_WORK INSTRUCTION_
Among the entries below, how many lines include the word "documentclass"? Reply with only the number.
SOURCE DATA START
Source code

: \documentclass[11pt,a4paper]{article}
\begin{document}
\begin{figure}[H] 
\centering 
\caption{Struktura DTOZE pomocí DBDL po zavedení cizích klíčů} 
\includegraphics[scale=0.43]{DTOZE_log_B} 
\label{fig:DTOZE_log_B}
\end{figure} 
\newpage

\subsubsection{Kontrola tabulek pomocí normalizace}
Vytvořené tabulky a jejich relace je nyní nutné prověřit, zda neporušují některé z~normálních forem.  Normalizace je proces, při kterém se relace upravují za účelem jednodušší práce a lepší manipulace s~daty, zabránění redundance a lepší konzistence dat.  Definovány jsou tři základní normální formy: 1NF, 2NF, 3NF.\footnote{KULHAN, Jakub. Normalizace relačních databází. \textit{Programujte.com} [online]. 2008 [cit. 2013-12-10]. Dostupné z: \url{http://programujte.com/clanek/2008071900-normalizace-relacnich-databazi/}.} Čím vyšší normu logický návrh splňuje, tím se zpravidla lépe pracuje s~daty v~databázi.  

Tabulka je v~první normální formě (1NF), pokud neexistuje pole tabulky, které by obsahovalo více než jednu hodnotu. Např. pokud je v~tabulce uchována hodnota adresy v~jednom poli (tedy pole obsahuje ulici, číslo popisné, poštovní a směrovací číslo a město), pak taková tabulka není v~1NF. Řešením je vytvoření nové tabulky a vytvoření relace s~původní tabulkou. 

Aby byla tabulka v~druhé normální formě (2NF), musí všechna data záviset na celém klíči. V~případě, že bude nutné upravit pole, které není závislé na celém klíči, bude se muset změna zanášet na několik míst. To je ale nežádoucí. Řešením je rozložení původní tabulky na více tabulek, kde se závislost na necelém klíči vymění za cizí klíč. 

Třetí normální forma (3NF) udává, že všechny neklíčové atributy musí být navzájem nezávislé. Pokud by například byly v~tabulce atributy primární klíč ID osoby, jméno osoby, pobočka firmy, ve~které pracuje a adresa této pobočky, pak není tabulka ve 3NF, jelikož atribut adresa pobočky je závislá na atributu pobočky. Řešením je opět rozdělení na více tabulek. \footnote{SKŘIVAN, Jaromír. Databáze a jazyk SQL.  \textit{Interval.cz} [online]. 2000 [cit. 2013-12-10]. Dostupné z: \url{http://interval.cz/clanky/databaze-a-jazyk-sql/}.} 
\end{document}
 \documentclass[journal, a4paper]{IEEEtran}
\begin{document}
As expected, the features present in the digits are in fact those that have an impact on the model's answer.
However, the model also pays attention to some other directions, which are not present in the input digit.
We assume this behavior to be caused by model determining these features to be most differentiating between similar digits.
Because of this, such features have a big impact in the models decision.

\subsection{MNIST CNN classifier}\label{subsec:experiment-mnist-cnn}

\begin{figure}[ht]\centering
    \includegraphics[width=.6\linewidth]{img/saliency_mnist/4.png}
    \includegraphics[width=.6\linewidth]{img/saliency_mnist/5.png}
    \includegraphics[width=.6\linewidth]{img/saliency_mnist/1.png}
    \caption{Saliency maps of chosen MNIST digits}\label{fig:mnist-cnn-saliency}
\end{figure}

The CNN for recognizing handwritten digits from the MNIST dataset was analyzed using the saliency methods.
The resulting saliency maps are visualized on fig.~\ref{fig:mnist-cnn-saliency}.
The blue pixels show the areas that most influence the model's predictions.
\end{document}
SOURCE DATA END
_ANSWER SPACE_
2